Voluntarios en Defensa de los Animales
- Founded: 1996
- Founder: Lenny Arancibia Zerain Arianna Kirkpatrick
- Focus: Animal rights, animal welfare, animal shelters
- Location: Santa Cruz (Bolivia);
- Region served: Bolivia
- Method: Education, animal shelter
- Website: www.veda-bolivia.org

= Voluntarios en Defensa de los Animales =

Voluntarios en Defensa de los Animales (VEDA), which means Volunteers in Defense of Animals, is a nonprofit organization that works for the welfare of domestic and wild animals in Bolivia. It was founded on April 6, 1996. Its main objective is to establish and protect the rights of animals through formal and informal education.

== Campaigns ==
In 1997, VEDA collaborated with the Asociación Ecológica del Oriente (Eastern Ecological Association) in a protest against the use of Folidol, a pesticide widely used that is believed to produce health problems and even death in humans and other species of animals.

In June 2005, VEDA, collaborated with the campaign of two other Animal Rights Organizations; Soprama- Santa Cruz and Animales SOS -La Paz, to rescue animals affected by the flood in San Julián, Santa Cruz.

On August 16, 2006, VEDA, organized the first "Walk for Animals Rights in Bolivia" .

Other activities include, protests against the abuse by the Municipal animal shelters, the killings of dogs in the towns of Warnes and Achacachi, where the group Ponchos Rojos (Red Ponchos) decapitated two dogs, the International Day for Animal’s Rights, and against vivisection at the State Veterinary University.

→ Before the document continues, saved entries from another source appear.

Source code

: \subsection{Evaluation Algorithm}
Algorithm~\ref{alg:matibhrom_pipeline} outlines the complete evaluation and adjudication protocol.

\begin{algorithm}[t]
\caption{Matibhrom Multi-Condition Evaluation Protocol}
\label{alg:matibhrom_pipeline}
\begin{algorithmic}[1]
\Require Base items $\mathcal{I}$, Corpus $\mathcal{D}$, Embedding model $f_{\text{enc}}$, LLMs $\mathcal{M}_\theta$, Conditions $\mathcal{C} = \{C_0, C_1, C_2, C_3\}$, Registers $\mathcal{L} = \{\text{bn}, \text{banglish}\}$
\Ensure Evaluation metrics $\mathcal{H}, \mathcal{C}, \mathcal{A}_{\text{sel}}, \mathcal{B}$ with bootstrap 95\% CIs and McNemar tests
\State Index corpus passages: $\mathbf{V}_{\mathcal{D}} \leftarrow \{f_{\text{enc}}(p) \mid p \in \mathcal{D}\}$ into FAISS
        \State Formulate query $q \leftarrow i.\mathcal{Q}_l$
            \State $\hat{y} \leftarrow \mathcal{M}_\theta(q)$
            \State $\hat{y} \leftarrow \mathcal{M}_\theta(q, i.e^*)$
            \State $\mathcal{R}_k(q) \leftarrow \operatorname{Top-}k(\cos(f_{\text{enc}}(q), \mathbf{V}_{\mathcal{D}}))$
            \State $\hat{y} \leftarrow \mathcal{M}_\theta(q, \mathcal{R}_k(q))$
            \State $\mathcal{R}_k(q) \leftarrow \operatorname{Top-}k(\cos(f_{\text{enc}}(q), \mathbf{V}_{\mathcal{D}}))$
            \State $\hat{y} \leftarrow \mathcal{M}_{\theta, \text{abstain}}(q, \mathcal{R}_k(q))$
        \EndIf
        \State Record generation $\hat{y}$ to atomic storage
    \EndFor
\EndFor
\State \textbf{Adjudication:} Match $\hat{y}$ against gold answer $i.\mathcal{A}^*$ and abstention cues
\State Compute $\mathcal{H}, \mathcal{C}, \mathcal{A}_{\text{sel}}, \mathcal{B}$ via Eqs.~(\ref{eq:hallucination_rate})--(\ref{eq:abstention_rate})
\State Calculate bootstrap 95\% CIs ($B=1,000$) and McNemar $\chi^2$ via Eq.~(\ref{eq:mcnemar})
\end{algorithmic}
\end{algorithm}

Some other activities included, a Children's drawing and painting contest, an interschool Research Contest, and a Charity Bingo, and the sale of second hand items as a way to collect funds to build a shelter for the animals.

== Objectives ==
Among its objectives, VEDA, offers education campaigns on responsible pet ownership, promotes the sterilization of dogs and cats, reports and ensures compliance of the Municipal Ordinance 030/2006, disseminates information on adoptions, promotes vegetarianism and is against the use of animals for scientific, entertainment, exhibition and trade purposes.